An Introduction to N-grams

An N-gram is a contiguous sequence of n items from a given sample of text or speech. In Natural Language Processing, the concept of N-gram is widely used for text analysis. An N-gram of size 1 is referred to as a “unigram“, size 2 is a “bigram”, size 3 is a “trigram”.

Example:

text = “The Margherita pizza has very good taste.”

If we consider N=2, then N-gram would be:

  • The Margherita
  • Margherita pizza
  • pizza has
  • has very
  • very good
  • good taste

.     .      .

Why N-gram?

An N-gram plays important role in text analysis in Machine Learning. Sometimes a single word alone isn’t sufficient to observe the context of a text. Let’s see how N-gram will useful for text analysis using an example.

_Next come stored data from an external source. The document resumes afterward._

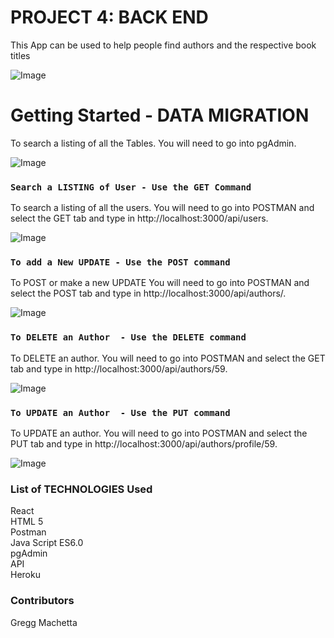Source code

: # PROJECT 4: BACK END

This App can be used to help people find authors and the respective book titles

![Image](https://vermillionpubliclibrary.org/wp-content/uploads/2012/09/Book_Club_logo1.jpg)


# Getting Started - DATA MIGRATION 

To search a listing of all the Tables.  You will need to go into pgAdmin. 

![Image]('./images/PGADMIN_TABLES.jpg')


### `Search a LISTING of User - Use the GET Command`

To search a listing of all the users.  You will need to go into POSTMAN and select the GET tab and type in http://localhost:3000/api/users.

![Image]('./images/POSTMAN_Get.jpg')

### `To add a New UPDATE - Use the POST command`

To POST or make a new UPDATE  You will need to go into POSTMAN and select the POST tab and type in http://localhost:3000/api/authors/.

![Image]('./images/POSTMAN_POST.jpg')


### `To DELETE an Author  - Use the DELETE command`

To DELETE an author. You will need to go into POSTMAN and select the GET tab and type in http://localhost:3000/api/authors/59.

![Image]('./images/POSTMAN_DELETE.jpg')

### `To UPDATE an Author  - Use the PUT command`

To UPDATE an author. You will need to go into POSTMAN and select the PUT tab and type in http://localhost:3000/api/authors/profile/59.

![Image]('./images/POSTMAN_UPDATE.jpg)

### List of TECHNOLOGIES Used

React <br/>
HTML 5 <br/>
Postman <br/>
Java Script ES6.0 <br/>
pgAdmin <br/>
API <br/>
Heroku <br/>

### Contributors

Gregg Machetta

For example, we need to predict the sentiment of the text such as positive or negative.

text = “The Margherita pizza is not bad taste”

If we consider unigram or a single word for text analysis, the negative word “bad” lead to the wrong prediction of the text. But if we use bigram,  the bigram word “not bad” helps to predict the text as a positive sentiment.

.     .      .

No. of N-gram in a sentence:

No. of N-gram = X - (N - 1)

Where,

X is the total number of words in a sentence.